Trêve de bavardage. Seule solution face à Natacha : faire la promotion de son bouquin, inciter mon public à l'acheter et aller y voir, et pour cela, se permettre de citer quand même quelques bonnes pages (j'ai bien fait la même chose pour celui de Cécile Ladjali, avec moins de circonvolutions…). Mais bon, encore une fois, alerte-moi, public, si tu trouves que ce blogue se satisfait de peu en paraphrasant (en toute transparence, reconnais-le) des textes publiés et facilement accessibles. L'inversion de la courbe (de la fréquentation du blogue) qui est repassée depuis plusieurs jours sous la barre symbolique des 100, est pour moi une alerte… Que vos commentaires m'éclairent !
Revenons à notre Natacha préférée. Morceaux choisis.
"L'éducation n'est pas une illumination, elle est un cheminement. Elle ne relève pas du catéchisme, elle relève du magistère. Elle repose sur la relation de confiance entre les élèves et le maître…".

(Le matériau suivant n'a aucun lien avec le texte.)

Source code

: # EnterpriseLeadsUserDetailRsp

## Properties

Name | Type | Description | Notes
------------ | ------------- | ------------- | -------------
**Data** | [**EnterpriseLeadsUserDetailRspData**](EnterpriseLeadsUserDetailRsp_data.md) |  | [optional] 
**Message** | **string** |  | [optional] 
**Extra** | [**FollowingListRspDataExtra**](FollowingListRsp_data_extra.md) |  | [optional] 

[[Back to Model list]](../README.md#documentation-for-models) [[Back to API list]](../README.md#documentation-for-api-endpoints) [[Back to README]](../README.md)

"… On se prête à rêver d'une route ensoleillée, qu'ombragent quelques platanes centenaires, et qui mène à la porte d'un village nous racontant les générations qu'elle a vu passer sous son arche. On sent les odeurs de foin coupé dans le bourdonnement des abeilles, quand la chaleur monte de la terre…" (à propos d'une lettre de Georges Pompidou, Président de la République, à Jacques Chaban-Delmas, protestant contre l'abattage systématique des platanes le long des routes).

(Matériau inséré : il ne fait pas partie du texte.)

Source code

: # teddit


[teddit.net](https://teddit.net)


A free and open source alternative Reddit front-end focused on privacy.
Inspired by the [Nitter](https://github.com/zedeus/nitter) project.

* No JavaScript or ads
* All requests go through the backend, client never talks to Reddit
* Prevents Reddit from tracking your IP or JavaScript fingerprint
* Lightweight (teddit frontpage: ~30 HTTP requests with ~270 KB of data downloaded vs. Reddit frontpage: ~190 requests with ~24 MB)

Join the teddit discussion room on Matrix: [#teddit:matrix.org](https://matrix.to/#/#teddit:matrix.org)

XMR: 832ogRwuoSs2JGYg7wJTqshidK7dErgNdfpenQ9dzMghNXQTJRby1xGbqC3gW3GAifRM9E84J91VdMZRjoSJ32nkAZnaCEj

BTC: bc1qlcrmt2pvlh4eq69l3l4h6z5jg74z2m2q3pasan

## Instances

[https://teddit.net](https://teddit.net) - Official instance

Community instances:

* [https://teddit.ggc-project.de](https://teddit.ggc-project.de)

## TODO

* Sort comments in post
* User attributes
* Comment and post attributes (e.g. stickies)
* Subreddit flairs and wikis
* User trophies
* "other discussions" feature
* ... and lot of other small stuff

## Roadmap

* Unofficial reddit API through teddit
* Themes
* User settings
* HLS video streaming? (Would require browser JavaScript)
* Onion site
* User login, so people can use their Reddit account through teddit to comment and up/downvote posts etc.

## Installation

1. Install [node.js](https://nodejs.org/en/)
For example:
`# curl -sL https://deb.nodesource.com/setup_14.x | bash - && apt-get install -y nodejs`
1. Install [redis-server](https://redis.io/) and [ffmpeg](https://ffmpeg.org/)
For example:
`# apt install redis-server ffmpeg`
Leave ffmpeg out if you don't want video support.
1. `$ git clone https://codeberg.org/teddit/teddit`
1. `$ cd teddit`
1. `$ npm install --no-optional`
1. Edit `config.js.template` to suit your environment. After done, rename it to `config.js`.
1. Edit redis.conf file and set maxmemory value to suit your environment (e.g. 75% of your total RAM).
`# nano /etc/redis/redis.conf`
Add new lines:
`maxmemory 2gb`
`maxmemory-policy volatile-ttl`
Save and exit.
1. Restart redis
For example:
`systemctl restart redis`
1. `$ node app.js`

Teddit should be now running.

"Une époque qui adule le présent au point d'interdire à quiconque de regretter ne serait-ce qu'une part infime du passé, est une époque totalitaire. Ce qu'elle déteste par-dessus tout, ce sont ces mauvais coucheurs qui ne croient pas qu'ils vivent dans les meilleurs des mondes possibles, ceux qui par leur amour d'un lieu, d'un petit geste oublié, d'un visage ou d'une habitude, résistent au lavage de cerveau publicitaire d'une société qui nous vend du bonheur sur écrans plats" (à propos de la nostalgie).

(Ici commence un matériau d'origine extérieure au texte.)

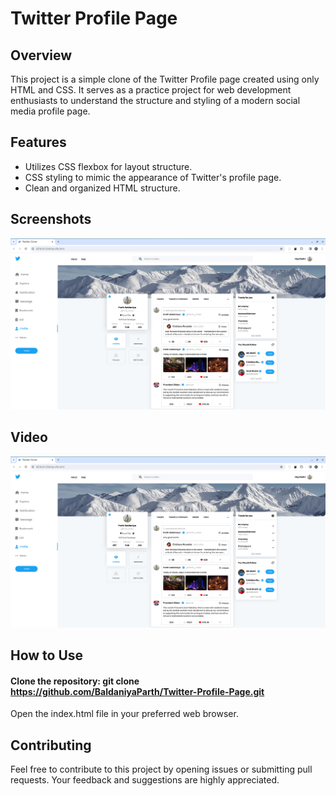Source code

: # Twitter Profile Page

## Overview
This project is a simple clone of the Twitter Profile page created using only HTML and CSS. It serves as a practice project for web development enthusiasts to understand the structure and styling of a modern social media profile page.

## Features
- Utilizes CSS flexbox for layout structure.
- CSS styling to mimic the appearance of Twitter's profile page.
- Clean and organized HTML structure.

## Screenshots
![Twitter Profile Page](./icon/Twitter.png)

## Video
[![Video](./icon/Twitter.png)](./screen-capture.webm)

## How to Use
#### Clone the repository: git clone https://github.com/BaldaniyaParth/Twitter-Profile-Page.git
Open the index.html file in your preferred web browser.

## Contributing
Feel free to contribute to this project by opening issues or submitting pull requests. Your feedback and suggestions are highly appreciated.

"Ce que nous apprend la fréquentation des grandes œuvres de l'esprit humain, de l'Iliade aux Misérables, en passant par le Conte du Graal ou les Sermons de Bossuet, c'est ce que nous partageons d'angoisse et de bonheur, d'espérance et de rêves, avec des hommes qui ont vécu en d'autres temps et d'autres lieux" (à propos de la violence).
"Il faut penser une éducation des filles centrée sur l'identification à des modèles valorisants et l'accès à la culture classique, notamment dans sa dimension française, c'est-à-dire galante , où les femmes trouvent la liberté par le langage" (à propos de l'émancipation des femmes).
"On voit mal comment on ferait comprendre aux peuples de ce continent que l'Europe est leur avenir si l'on refuse de leur rappeler qu'elle fut leur passé" (à propos de l'Europe).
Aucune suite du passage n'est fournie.